● **Work order**:
From the entries below, retype only the lines from the one with "called congruent embeddings." through the one with "Assume that we", exactly as written.

● **Given records**:
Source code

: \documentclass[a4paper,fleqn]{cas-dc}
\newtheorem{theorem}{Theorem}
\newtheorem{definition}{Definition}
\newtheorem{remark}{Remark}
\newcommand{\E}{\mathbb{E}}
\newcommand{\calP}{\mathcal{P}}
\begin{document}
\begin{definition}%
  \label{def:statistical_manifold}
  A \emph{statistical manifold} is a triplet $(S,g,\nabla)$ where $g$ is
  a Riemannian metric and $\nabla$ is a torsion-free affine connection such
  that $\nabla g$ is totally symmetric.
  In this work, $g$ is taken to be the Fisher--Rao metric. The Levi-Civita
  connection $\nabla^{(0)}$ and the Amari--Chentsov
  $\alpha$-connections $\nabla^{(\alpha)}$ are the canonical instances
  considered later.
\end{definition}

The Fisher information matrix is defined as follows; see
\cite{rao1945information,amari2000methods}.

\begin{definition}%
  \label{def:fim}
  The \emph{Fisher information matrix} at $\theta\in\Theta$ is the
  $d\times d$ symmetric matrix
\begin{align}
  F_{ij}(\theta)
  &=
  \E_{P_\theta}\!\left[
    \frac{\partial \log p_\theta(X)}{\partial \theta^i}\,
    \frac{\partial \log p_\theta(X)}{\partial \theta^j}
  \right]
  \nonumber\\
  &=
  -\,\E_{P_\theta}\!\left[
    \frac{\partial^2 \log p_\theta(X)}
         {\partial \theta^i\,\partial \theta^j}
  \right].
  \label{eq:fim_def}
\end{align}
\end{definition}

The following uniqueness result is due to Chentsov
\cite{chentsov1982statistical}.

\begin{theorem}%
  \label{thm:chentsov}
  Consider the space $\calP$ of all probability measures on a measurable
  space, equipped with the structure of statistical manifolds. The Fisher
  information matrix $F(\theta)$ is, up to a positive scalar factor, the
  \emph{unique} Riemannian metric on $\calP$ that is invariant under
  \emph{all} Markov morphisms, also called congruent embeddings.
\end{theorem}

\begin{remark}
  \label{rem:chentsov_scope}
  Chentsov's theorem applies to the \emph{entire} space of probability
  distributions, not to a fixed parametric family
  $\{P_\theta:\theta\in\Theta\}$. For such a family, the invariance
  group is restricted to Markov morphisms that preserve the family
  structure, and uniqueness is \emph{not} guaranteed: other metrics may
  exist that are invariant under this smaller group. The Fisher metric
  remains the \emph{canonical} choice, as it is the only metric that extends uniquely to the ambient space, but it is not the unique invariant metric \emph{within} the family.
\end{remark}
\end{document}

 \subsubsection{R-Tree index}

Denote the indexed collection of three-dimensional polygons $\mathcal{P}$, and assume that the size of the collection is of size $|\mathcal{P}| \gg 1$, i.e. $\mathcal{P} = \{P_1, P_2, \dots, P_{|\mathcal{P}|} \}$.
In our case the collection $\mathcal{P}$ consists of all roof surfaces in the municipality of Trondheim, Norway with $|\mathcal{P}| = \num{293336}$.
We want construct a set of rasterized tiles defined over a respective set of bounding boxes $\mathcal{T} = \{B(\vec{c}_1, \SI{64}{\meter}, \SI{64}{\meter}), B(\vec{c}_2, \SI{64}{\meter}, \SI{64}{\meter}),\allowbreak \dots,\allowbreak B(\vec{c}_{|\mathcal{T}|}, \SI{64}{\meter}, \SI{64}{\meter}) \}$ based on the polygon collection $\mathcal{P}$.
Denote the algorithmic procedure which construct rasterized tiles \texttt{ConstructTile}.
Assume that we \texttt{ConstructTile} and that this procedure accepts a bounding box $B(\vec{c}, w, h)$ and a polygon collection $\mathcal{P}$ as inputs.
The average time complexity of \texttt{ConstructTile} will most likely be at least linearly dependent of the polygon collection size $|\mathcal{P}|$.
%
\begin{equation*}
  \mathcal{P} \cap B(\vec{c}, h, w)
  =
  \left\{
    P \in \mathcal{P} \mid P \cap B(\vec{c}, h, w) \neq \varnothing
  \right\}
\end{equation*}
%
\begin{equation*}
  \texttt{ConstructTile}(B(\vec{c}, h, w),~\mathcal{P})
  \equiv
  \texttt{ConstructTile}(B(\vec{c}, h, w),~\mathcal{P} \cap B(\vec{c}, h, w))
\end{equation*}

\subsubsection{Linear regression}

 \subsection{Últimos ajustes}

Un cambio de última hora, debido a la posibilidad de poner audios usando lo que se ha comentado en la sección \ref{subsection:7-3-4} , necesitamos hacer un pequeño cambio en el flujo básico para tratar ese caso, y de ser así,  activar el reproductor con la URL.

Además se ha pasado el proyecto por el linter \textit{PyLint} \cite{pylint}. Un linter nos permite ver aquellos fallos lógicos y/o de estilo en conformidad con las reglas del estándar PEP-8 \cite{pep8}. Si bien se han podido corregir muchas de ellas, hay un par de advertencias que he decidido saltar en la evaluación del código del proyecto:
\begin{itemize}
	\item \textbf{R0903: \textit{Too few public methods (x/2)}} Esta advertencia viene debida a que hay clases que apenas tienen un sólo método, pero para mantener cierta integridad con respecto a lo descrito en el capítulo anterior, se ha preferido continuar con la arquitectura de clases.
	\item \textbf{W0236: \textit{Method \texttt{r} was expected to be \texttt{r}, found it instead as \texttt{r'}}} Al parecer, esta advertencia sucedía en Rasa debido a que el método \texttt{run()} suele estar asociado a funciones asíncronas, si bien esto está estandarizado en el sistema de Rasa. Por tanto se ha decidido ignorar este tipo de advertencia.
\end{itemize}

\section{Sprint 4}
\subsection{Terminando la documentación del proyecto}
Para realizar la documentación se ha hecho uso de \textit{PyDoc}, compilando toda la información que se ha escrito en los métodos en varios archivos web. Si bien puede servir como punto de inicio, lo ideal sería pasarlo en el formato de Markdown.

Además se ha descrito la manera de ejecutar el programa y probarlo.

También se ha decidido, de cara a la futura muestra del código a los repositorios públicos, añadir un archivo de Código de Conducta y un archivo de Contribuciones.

● **Result below**:
  \emph{all} Markov morphisms, also called congruent embeddings.
\end{theorem}

\begin{remark}
  \label{rem:chentsov_scope}
  Chentsov's theorem applies to the \emph{entire} space of probability
  distributions, not to a fixed parametric family
  $\{P_\theta:\theta\in\Theta\}$. For such a family, the invariance
  group is restricted to Markov morphisms that preserve the family
  structure, and uniqueness is \emph{not} guaranteed: other metrics may
  exist that are invariant under this smaller group. The Fisher metric
  remains the \emph{canonical} choice, as it is the only metric that extends uniquely to the ambient space, but it is not the unique invariant metric \emph{within} the family.
\end{remark}
\end{document}

 \subsubsection{R-Tree index}

Denote the indexed collection of three-dimensional polygons $\mathcal{P}$, and assume that the size of the collection is of size $|\mathcal{P}| \gg 1$, i.e. $\mathcal{P} = \{P_1, P_2, \dots, P_{|\mathcal{P}|} \}$.
In our case the collection $\mathcal{P}$ consists of all roof surfaces in the municipality of Trondheim, Norway with $|\mathcal{P}| = \num{293336}$.
We want construct a set of rasterized tiles defined over a respective set of bounding boxes $\mathcal{T} = \{B(\vec{c}_1, \SI{64}{\meter}, \SI{64}{\meter}), B(\vec{c}_2, \SI{64}{\meter}, \SI{64}{\meter}),\allowbreak \dots,\allowbreak B(\vec{c}_{|\mathcal{T}|}, \SI{64}{\meter}, \SI{64}{\meter}) \}$ based on the polygon collection $\mathcal{P}$.
Denote the algorithmic procedure which construct rasterized tiles \texttt{ConstructTile}.
Assume that we \texttt{ConstructTile} and that this procedure accepts a bounding box $B(\vec{c}, w, h)$ and a polygon collection $\mathcal{P}$ as inputs.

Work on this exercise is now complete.